**What to produce:**
The reply should hold every record, copied exactly, and none of the pictures.

**The records:**
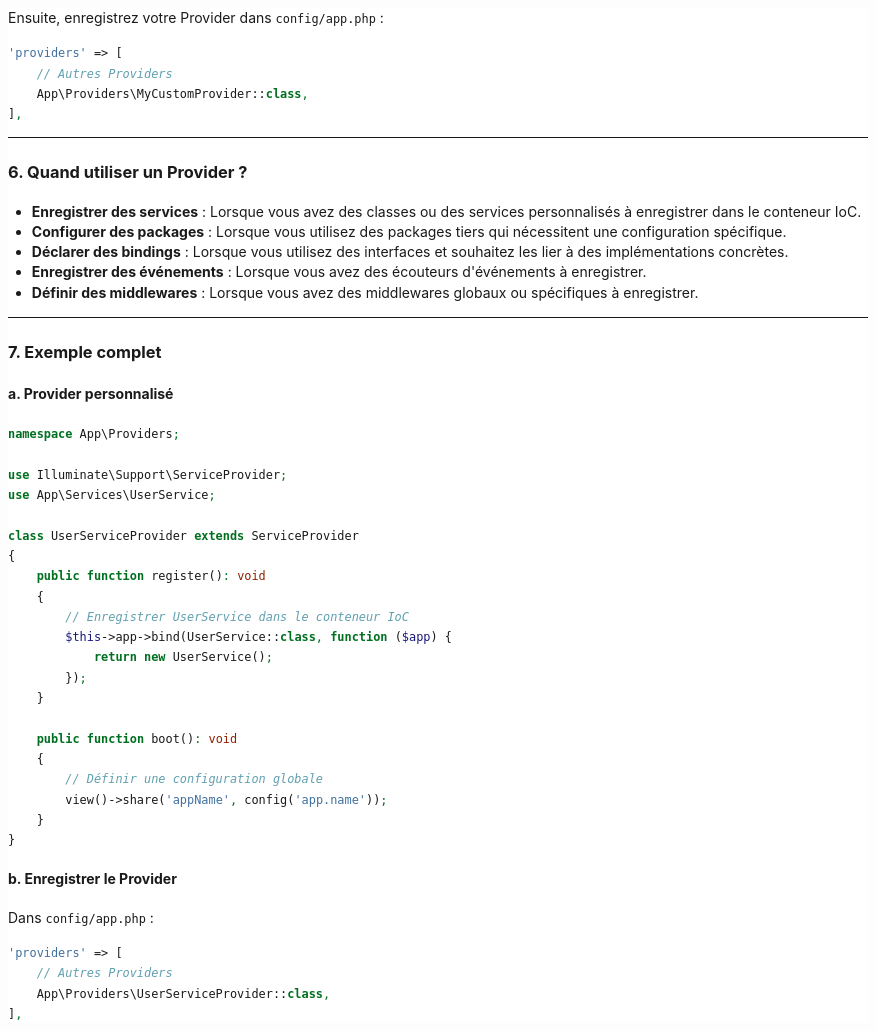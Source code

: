 Ensuite, enregistrez votre Provider dans `config/app.php` :

```php
'providers' => [
    // Autres Providers
    App\Providers\MyCustomProvider::class,
],
```

---

### 6. **Quand utiliser un Provider ?**

- **Enregistrer des services** : Lorsque vous avez des classes ou des services personnalisés à enregistrer dans le conteneur IoC.
- **Configurer des packages** : Lorsque vous utilisez des packages tiers qui nécessitent une configuration spécifique.
- **Déclarer des bindings** : Lorsque vous utilisez des interfaces et souhaitez les lier à des implémentations concrètes.
- **Enregistrer des événements** : Lorsque vous avez des écouteurs d'événements à enregistrer.
- **Définir des middlewares** : Lorsque vous avez des middlewares globaux ou spécifiques à enregistrer.

---

### 7. **Exemple complet**

#### a. **Provider personnalisé**
```php
namespace App\Providers;

use Illuminate\Support\ServiceProvider;
use App\Services\UserService;

class UserServiceProvider extends ServiceProvider
{
    public function register(): void
    {
        // Enregistrer UserService dans le conteneur IoC
        $this->app->bind(UserService::class, function ($app) {
            return new UserService();
        });
    }

    public function boot(): void
    {
        // Définir une configuration globale
        view()->share('appName', config('app.name'));
    }
}
```

#### b. **Enregistrer le Provider**
Dans `config/app.php` :
```php
'providers' => [
    // Autres Providers
    App\Providers\UserServiceProvider::class,
],
```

**Answer section:**
Source code

: Ensuite, enregistrez votre Provider dans `config/app.php` :

```php
'providers' => [
    // Autres Providers
    App\Providers\MyCustomProvider::class,
],
```

---

### 6. **Quand utiliser un Provider ?**

- **Enregistrer des services** : Lorsque vous avez des classes ou des services personnalisés à enregistrer dans le conteneur IoC.
- **Configurer des packages** : Lorsque vous utilisez des packages tiers qui nécessitent une configuration spécifique.
- **Déclarer des bindings** : Lorsque vous utilisez des interfaces et souhaitez les lier à des implémentations concrètes.
- **Enregistrer des événements** : Lorsque vous avez des écouteurs d'événements à enregistrer.
- **Définir des middlewares** : Lorsque vous avez des middlewares globaux ou spécifiques à enregistrer.

---

### 7. **Exemple complet**

#### a. **Provider personnalisé**
```php
namespace App\Providers;

use Illuminate\Support\ServiceProvider;
use App\Services\UserService;

class UserServiceProvider extends ServiceProvider
{
    public function register(): void
    {
        // Enregistrer UserService dans le conteneur IoC
        $this->app->bind(UserService::class, function ($app) {
            return new UserService();
        });
    }

    public function boot(): void
    {
        // Définir une configuration globale
        view()->share('appName', config('app.name'));
    }
}
```

#### b. **Enregistrer le Provider**
Dans `config/app.php` :
```php
'providers' => [
    // Autres Providers
    App\Providers\UserServiceProvider::class,
],
```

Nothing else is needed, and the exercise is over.